Powstało mnóstwo serwisów, które oferują dostęp do milionów utworów muzycznych w ramach abonamentu, a ich twórcy starają się pozyskać jak największą liczbę artystów na wyłączność. Szkoda tylko, że usługodawcy walczą ze sobą coraz zacieklej, a ofiarą padają użytkownicy i sami artyści.
Podpisywanie umów z artystami na wyłączność to jeden ze sposobów na to, by serwis się wyróżnił. Problem w tym, że klienci nie będą płacić kilku abonamentów. Mało kto może sobie pozwolić i w ogóle chce mieć kilka aplikacji do słuchania muzyki. Oznacza to, że musimy wybierać, jak bardzo… ograniczymy sobie bazę.
Wybór nie tylko pomiędzy Metallicą i Taylor Swift.
Każdy twórca streamingu chce się pochwalić tym, że to u niego znajdują się dyskografie największych gwiazd. Miliony mniej gorących utworów można znaleźć w każdej bazie - czy to Spotify, Apple Music, Tidal, Deezer, Google Play Music czy coś jeszcze bardziej niszowego - ale różnice są i to istotne.

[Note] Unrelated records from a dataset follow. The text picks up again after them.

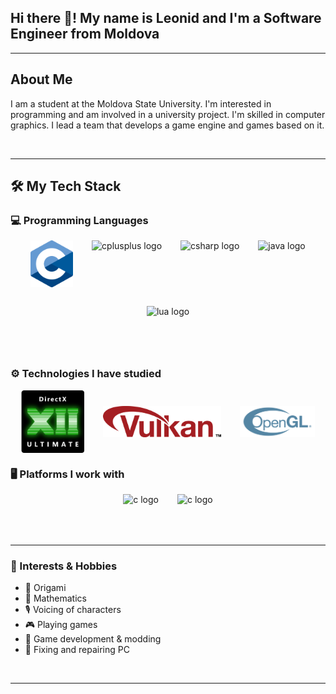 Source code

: ## Hi there 👋! My name is Leonid and I'm a Software Engineer from Moldova

---

## About Me
<p>
I am a student at the Moldova State University. 
I'm interested in programming and am involved in a university project. 
I'm skilled in computer graphics. 
I lead a team that develops a game engine and games based on it.
</p>

<br> 

--- 

## 🛠️ My Tech Stack

### 💻 Programming Languages
<div style="display: flex; justify-content: center; align-items: center; gap: 30px; flex-wrap: wrap;">
  <img src="images/c.png" height="75" alt="c logo"/>
  <img src="https://cdn.jsdelivr.net/gh/devicons/devicon/icons/cplusplus/cplusplus-original.svg" height="75" alt="cplusplus logo"/>
  <img src="https://cdn.jsdelivr.net/gh/devicons/devicon/icons/csharp/csharp-original.svg" height="75" alt="csharp logo"/>
  <img src="https://cdn.jsdelivr.net/gh/devicons/devicon/icons/java/java-original.svg" height="75" alt="java logo"/>
  <img src="https://cdn.jsdelivr.net/gh/devicons/devicon/icons/lua/lua-original.svg" height="75" alt="lua logo"/>
</div>


### ⚙️ Technologies I have studied
<!-- <div align="left"> -->
<div style="display: flex; justify-content: center; align-items: center; gap: 30px; flex-wrap: wrap;">
  <img src="images/dx.png" height="100" alt="dx logo"/>
  <img src="images/vk.png" height="50" alt="vk logo"/>
  <img src="images/gl.png" height="50" alt="gl logo"/>
  <!-- <img src="https://cdn.jsdelivr.net/gh/devicons/devicon/icons/linux/linux-original.svg" height="50" alt="c logo"/> -->
</div>


### 🖥️ Platforms I work with
<div style="display: flex; justify-content: center; align-items: center; gap: 30px; flex-wrap: wrap;">
  <img src="https://cdn.jsdelivr.net/gh/devicons/devicon/icons/windows11/windows11-original.svg" height="50" alt="c logo"/>
  <img src="https://cdn.jsdelivr.net/gh/devicons/devicon/icons/android/android-original.svg" height="50" alt="c logo"/>
  <!-- <img src="https://cdn.jsdelivr.net/gh/devicons/devicon/icons/linux/linux-original.svg" height="50" alt="c logo"/> -->
</div>

<br>

---

### 🎨 Interests & Hobbies

- 🦢 Origami  
- 🔢 Mathematics  
- 🎙️ Voicing of characters  
- 🎮 Playing games  
- 🧩 Game development & modding  
- 🧰 Fixing and repairing PC

<br>

---

<!--
**leopard-bf187/leopard-bf187** is a ✨ _special_ ✨ repository because its `README.md` (this file) appears on your GitHub profile.

Here are some ideas to get you started:

- 🔭 I’m currently working on ...
- 🌱 I’m currently learning ...
- 👯 I’m looking to collaborate on ...
- 🤔 I’m looking for help with ...
- 💬 Ask me about ...
- 📫 How to reach me: ...
- 😄 Pronouns: ...
- ⚡ Fun fact: ...
-->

Swoje za uszami mają wszyscy dostawcy usług tego typu. Nie inaczej jest w przypadku Apple’a, gdzie w ramach Apple Music niektórzy artyści umieszczają swoje treści na wyłączność - nawet nie nowe płyty, ale jakieś malutkie dema. Nie spodobało się to liderowi rynku, który postanowił z tym walczyć.
Czy Spotify postanowiło przebić ofertę Apple’a i zaproponować artystom lepsze warunki?
Jak podaje iMore powołując się na Bloomberga twórcy Spotify postanowili… ukarać artystów, którzy umieszczają w Apple Music lub np. w Tidalu ekskluzywne treści. Taką karą ma być obniżanie pozycji ich utworów w wyszukiwarce i utrudnienie użytkownikom znalezienie piosenek takiego krnąbrnego wykonawcy.
Spotify odcina się od tych zarzutów, chociaż źródła Bloomberga donoszą, że proceder trwa od roku. Jeśli to prawda, to naprawdę kiepski ruch, ale mam nadzieję, że doprowadzi przynajmniej do jednego: artyści przestaną godzić się na ekskluzywność da danej platformy, a nowe utwory będą trafiać wszędzie.
Mam też nadzieję, że rynek się trochę rozluźni.
Streaming nadal nie zarabia, a chętnych do podziału tortu jest wielu. Zbyt duża liczba serwisów streamingowych sprawia też chociażby to, że nie mam jak budować wspólnych playlist ze znajomymi - bo jak, skoro sam korzystam z Apple Music, a pozostali bliscy znajomi z Tidala, Spotify i Google Play Music?
Dzięki wielu różnych dostawcom treści w teorii każdy może dobrać usługę do swoich potrzeb, ale nie oszukujmy się - czasem mniej znaczy więcej. Jeśli mielibyśmy dwóch mocnych graczy i potem długo nic, to rynek jakoś by się unormował - tak jak w przypadku mobilnych systemów operacyjnych lub konsol do gier.
Na to się niestety nie zanosi.
Obecnie mamy sytuację, w której nie dość, że każdy z paczki znajomych może wylądować w innym streamingu, to artyści decydując się na ekskluzywne wydanie w zaledwie jednym z nich odcinają dostęp do swojej twórczości znacznej grupie odbiorców z innych serwisów.
Na to, by pomniejsi gracze się wykruszyli, na razie się nie zapowiada. Mam jednak nadzieję, że same plotki o tym, że Spotify odcina artystów od publiki - nawet niezależnie od tego, czy te doniesienia są prawdziwe, czy nie - sprawią, że twórcy odejdą od podpisywania umów na wyłączność.